Dilla mengambil peta itu dengan tangan gemetar. Dilla menepuk jidatnya dia tidak menyangka peta yang pernah dia gambarkan dulu akan membawa mereka ke sini. Dilla tidak tau harus bersyukur atau merasa bersalah.
"Terus kenapa kepala Rio bisa terluka?"
"Rio terjatuh dari tangga Mbak Dilla. Saat itu Rio bertengkar sama Papa, Rio kemudian kepeleset di tangga," terang Rafa.
"Kenapa Rio bertengkar dengan Papa sayang?"
"Papa ahat cama Liyo Omy, Papa ilang talau Omy ndak tan alik-alik agi," jawab Rio sedih.
Dilla menggangukan kepalanya.
"Apa kalian pergi kesini ada pamit sama yang lainnya?"
Dilla masih banyak stok pertanyaan buat mereka bertiga.
Mereka bertiga menggelengkan kepala. Dilla kembali menatap mereka horror. Dilla shock babak kedua.
"Kalau kami pamitan pasti mereka akan melarang kami pergi Mommy," jawab Reza.
Dilla bisa menerima jawaban mereka tapi tidak dengan tindakan mereka bertiga.
"Bi, apa Dilla boleh minta HP Dilla, Dilla mau menghubungi keluarga mereka. Pasti saat ini mereka sedang khawatir," kata Dilla.
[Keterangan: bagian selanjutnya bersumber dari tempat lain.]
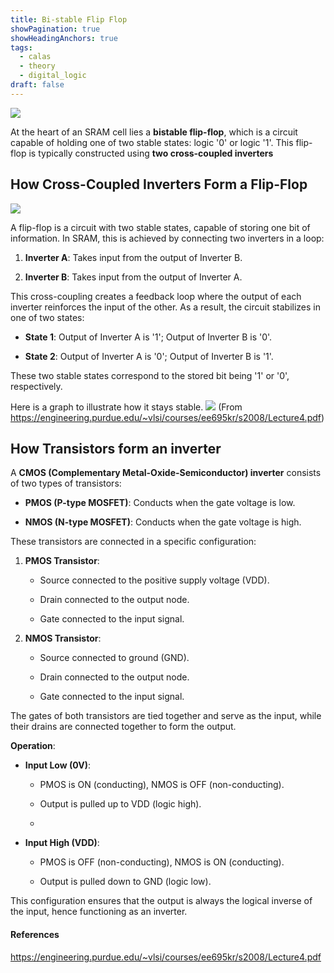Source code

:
 ```yaml
---
title: Bi-stable Flip Flop
showPagination: true
showHeadingAnchors: true
tags:
  - calas
  - theory
  - digital_logic
draft: false
---
```


![](/images/14-A-simple-6-transistor-SRAM-cell.png)

At the heart of an SRAM cell lies a **bistable flip-flop**, which is a circuit capable of holding one of two stable states: logic '0' or logic '1'. This flip-flop is typically constructed using **two cross-coupled inverters**

## How Cross-Coupled Inverters Form a Flip-Flop

![](/images/cross-coupled-inverters-l.jpg)

A flip-flop is a circuit with two stable states, capable of storing one bit of information. In SRAM, this is achieved by connecting two inverters in a loop:

1. **Inverter A**: Takes input from the output of Inverter B.
    
2. **Inverter B**: Takes input from the output of Inverter A.
    

This cross-coupling creates a feedback loop where the output of each inverter reinforces the input of the other. As a result, the circuit stabilizes in one of two states:

- **State 1**: Output of Inverter A is '1'; Output of Inverter B is '0'.
    
- **State 2**: Output of Inverter A is '0'; Output of Inverter B is '1'.
    

These two stable states correspond to the stored bit being '1' or '0', respectively.

Here is a graph to illustrate how it stays stable.
![](/images/Pasted%20image%2020250528001547.png)
(From https://engineering.purdue.edu/~vlsi/courses/ee695kr/s2008/Lecture4.pdf)


## How Transistors form an inverter


A **CMOS (Complementary Metal-Oxide-Semiconductor) inverter** consists of two types of transistors:

- **PMOS (P-type MOSFET)**: Conducts when the gate voltage is low.
    
- **NMOS (N-type MOSFET)**: Conducts when the gate voltage is high.
    

These transistors are connected in a specific configuration:

1. **PMOS Transistor**:
    
    - Source connected to the positive supply voltage (VDD).
        
    - Drain connected to the output node.
        
    - Gate connected to the input signal.
        
2. **NMOS Transistor**:
    
    - Source connected to ground (GND).
        
    - Drain connected to the output node.
        
    - Gate connected to the input signal.
        

The gates of both transistors are tied together and serve as the input, while their drains are connected together to form the output.

**Operation**:

- **Input Low (0V)**:
    
    - PMOS is ON (conducting), NMOS is OFF (non-conducting).
        
    - Output is pulled up to VDD (logic high).
    - 
- **Input High (VDD)**:
    
    - PMOS is OFF (non-conducting), NMOS is ON (conducting).
        
    - Output is pulled down to GND (logic low).
        

This configuration ensures that the output is always the logical inverse of the input, hence functioning as an inverter.

#### References
https://engineering.purdue.edu/~vlsi/courses/ee695kr/s2008/Lecture4.pdf

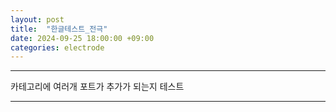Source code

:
 ```yaml
---
layout: post
title:  "한글테스트_전극"
date: 2024-09-25 18:00:00 +09:00
categories: electrode
---
```


* * *

카테고리에 여러개 포트가 추가가 되는지 테스트

* * *
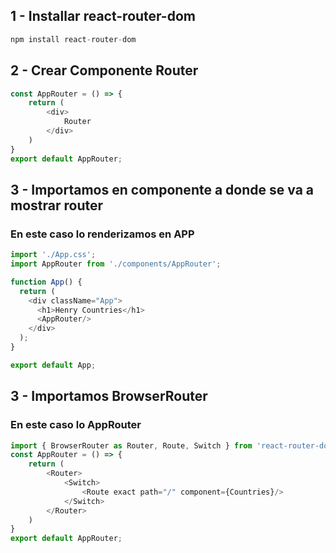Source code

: ## 1 - Installar react-router-dom

```js
npm install react-router-dom
```

## 2 - Crear Componente Router

```js
const AppRouter = () => {
    return (
        <div>
            Router
        </div>
    )
}
export default AppRouter;
```

## 3 - Importamos en componente a donde se va a mostrar router

### En este caso lo renderizamos en APP

```js
import './App.css';
import AppRouter from './components/AppRouter';

function App() {
  return (
    <div className="App">
      <h1>Henry Countries</h1>
      <AppRouter/>
    </div>
  );
}

export default App;
```

## 3 - Importamos BrowserRouter

### En este caso lo AppRouter

```js
import { BrowserRouter as Router, Route, Switch } from 'react-router-dom'
const AppRouter = () => {
    return (
        <Router>
            <Switch>
                <Route exact path="/" component={Countries}/>
            </Switch>
        </Router>
    )
}
export default AppRouter;
```

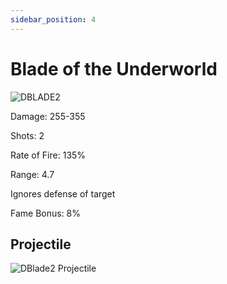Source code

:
 ```yaml
---
sidebar_position: 4
---
```


# Blade of the Underworld

![DBLADE2](https://vwiki.valorserver.com/api/item/picture/blade%20of%20the%20underworld)

<i>  </i>

Damage: 255-355

Shots: 2

Rate of Fire: 135%

Range: 4.7

Ignores defense of target

Fame Bonus: 8%

## Projectile

![DBlade2 Projectile](https://cdn.discordapp.com/attachments/948363241631916122/954066999682682890/underworld.gif)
"Sebentar ya, biar Bibi ambilkan dulu."
Marni segera mengambil HP dan menyerahkan pada Dilla. Dilla melihat begitu banyak pesan dan ratusan panggilan tak terjawab. HP Dilla dalam mode diam saat diberikan kepada Bibinya.
HP Dilla kembali berbunyi, panggilan itu berasal dari Jelita. Dilla segera mengangkat panggilan tersebut.
"Hal…."
Ucapan Dilla terpotong sama ucapan Jelita.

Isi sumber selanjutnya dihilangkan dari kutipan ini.